Il faut chaque jour célébrer la messe de l’univers.

Grall est breton, donc universel. Yvon Le Men dans la préface au livre qui sort ne dit pas autre chose : « Le poète, lui, parle en son propre nom qui, dans le meilleur des cas, est le nom de tous. Grall parle à tous ». Les recueils avaient été publiés, ils étaient épars : Rires et pleurs de l’Aven, La Sône des pluies et des tombes, Solo, Genèse, La marche des Calvaires et d’autres titres que ce livre aujourd’hui réunit. Où l’on découvre s’il en était besoin la cohérence raffinée de l’œuvre, ses subtiles redondances et surtout le chant voluptueux, ouvert, humain : cette celticité si le mot porte sens.

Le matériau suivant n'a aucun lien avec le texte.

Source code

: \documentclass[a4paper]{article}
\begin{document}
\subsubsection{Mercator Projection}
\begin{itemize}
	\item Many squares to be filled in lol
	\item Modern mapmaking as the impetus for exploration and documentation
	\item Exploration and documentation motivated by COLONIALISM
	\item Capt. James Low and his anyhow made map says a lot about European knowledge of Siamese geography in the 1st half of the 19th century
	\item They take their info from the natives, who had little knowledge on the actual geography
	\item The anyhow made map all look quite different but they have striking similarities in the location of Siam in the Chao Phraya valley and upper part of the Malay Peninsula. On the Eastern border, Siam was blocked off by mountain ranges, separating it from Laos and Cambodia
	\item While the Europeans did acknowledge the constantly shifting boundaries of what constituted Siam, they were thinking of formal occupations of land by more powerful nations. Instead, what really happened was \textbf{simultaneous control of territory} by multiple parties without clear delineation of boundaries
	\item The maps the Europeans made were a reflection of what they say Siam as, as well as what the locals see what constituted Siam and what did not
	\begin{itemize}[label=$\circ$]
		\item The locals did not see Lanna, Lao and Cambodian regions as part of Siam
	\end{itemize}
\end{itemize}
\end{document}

Ce pour quoi j’ai parlé de pédagogie. Réunir ces œuvres plaide pour la jeunesse en temps de covid, empêchée de fêtes, castrée de leçons magistrales, gênée de liens, jugulée, enfermée, crousisée. Plaidons pour qu’elle découvre Xavier Grall, diseur de libertés, affranchisseur de lignes, dériveur breton. Escale en poésie. Cavale en imaginaire ! Voyage en Bretagne !

Et aux mondes : il n’est qu’à lire le poème Premier chant qui nous invite du Yang-Tsé-Kiang au Dniepr ou au Rhône. Le monde est un chant et la musique un voyage. Les mots de Grall ne sont pas chairs mais ailes d’oiseaux, remorqueurs d’âme, violons vertigineux.

Découvrons en ces temps sinistres de pandémie la révolte de Grall dans Ballade de la mort si lente et finissons par briser les amarres (il y en a marre) sur ces derniers vers dédiés à sa mère : Et l’infirmier cynique débranchant le sérum cruellement / Annonce comme un guetteur que la bataille est finie / Ô mort si lente à venir.

Requiem pour la mère de Grall, Marguerite David ! Requiem pour Xavier Grall ! Relisons-le pour le redécouvrir !

Seigneur me voici, c’est moi

De votre terre j’ai tout aimé.

Écoutez ce chant d’amour des champs. Rêvez ce rêve de Grall, les yeux ouverts, en lisant sur ses lèvres la grande modestie des chiens et le rêve inouï des astres :

Ne me parlez pas de moi

Sur ma tête mettez une pierre

D’argile blanche

Et parlez-moi de la terre.

Il y a un Grall lyrique, rimbaldien donc, absolu et il y a un Grall des graviers, des souches, un Grall des révoltes de vers de terre.

Il fut cet homme au visage tranché, malade d’air et fou de souffle. Il nous soufflait dans les bronches et les branches des arbres aussi en frémissaient. Il a un vocabulaire, vous le noterez, qui n’est pas de son temps mais de l’éternel. Féal, revenance, truands, cul-de-basse-fosse : des mots de Grall.

Vous retrouverez le poète de Nizon en allant à la pointe de Trévignon, ou à Landivisiau au pays des croix noires. Mais surtout vous le retrouvez entre tous ses titres ici réunis, idée iodée vraiment, dans une sorte de kan-ha-diskan éruptif et vital. Nous avons aussi à lire cette œuvre comme une biographie. C’est de sa vie que Grall versifie. Sa vie est sa matière vive, son feu de joie et de foi.

Ceci n’est pas un livre endeuillé même si le poète mort craint que tous le soient :

Je me souviens

Perros est mort

Yves Elléouët est mort

Armand Robin est mort

La Bretagne est veuve

De ses meilleurs poètes.

Vivants, survivants, grâce à Grall et à son éternelle revenance.